[Task to carry out] Your answer is to be the count alone: the number of lines in the data below where "this" appears.

[Supplied data]

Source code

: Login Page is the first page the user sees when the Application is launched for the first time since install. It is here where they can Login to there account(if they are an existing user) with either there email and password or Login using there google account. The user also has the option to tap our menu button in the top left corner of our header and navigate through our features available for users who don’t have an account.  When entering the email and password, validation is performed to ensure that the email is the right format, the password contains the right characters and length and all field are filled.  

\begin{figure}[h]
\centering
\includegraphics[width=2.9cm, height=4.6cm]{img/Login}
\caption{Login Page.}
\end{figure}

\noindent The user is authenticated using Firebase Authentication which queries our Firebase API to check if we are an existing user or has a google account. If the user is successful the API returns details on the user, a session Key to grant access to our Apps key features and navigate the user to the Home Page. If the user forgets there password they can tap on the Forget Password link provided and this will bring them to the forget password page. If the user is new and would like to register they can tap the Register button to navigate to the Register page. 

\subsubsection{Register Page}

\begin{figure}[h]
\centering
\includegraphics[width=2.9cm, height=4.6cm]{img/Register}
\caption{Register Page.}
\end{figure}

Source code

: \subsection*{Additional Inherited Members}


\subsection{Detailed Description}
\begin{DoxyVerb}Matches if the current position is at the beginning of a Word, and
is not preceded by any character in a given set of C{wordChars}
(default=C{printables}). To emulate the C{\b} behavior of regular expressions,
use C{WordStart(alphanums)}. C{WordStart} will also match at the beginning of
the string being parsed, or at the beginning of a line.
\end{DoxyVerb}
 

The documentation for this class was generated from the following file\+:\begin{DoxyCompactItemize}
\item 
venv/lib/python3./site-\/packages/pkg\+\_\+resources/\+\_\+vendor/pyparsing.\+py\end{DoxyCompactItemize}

[Exercise solution] 2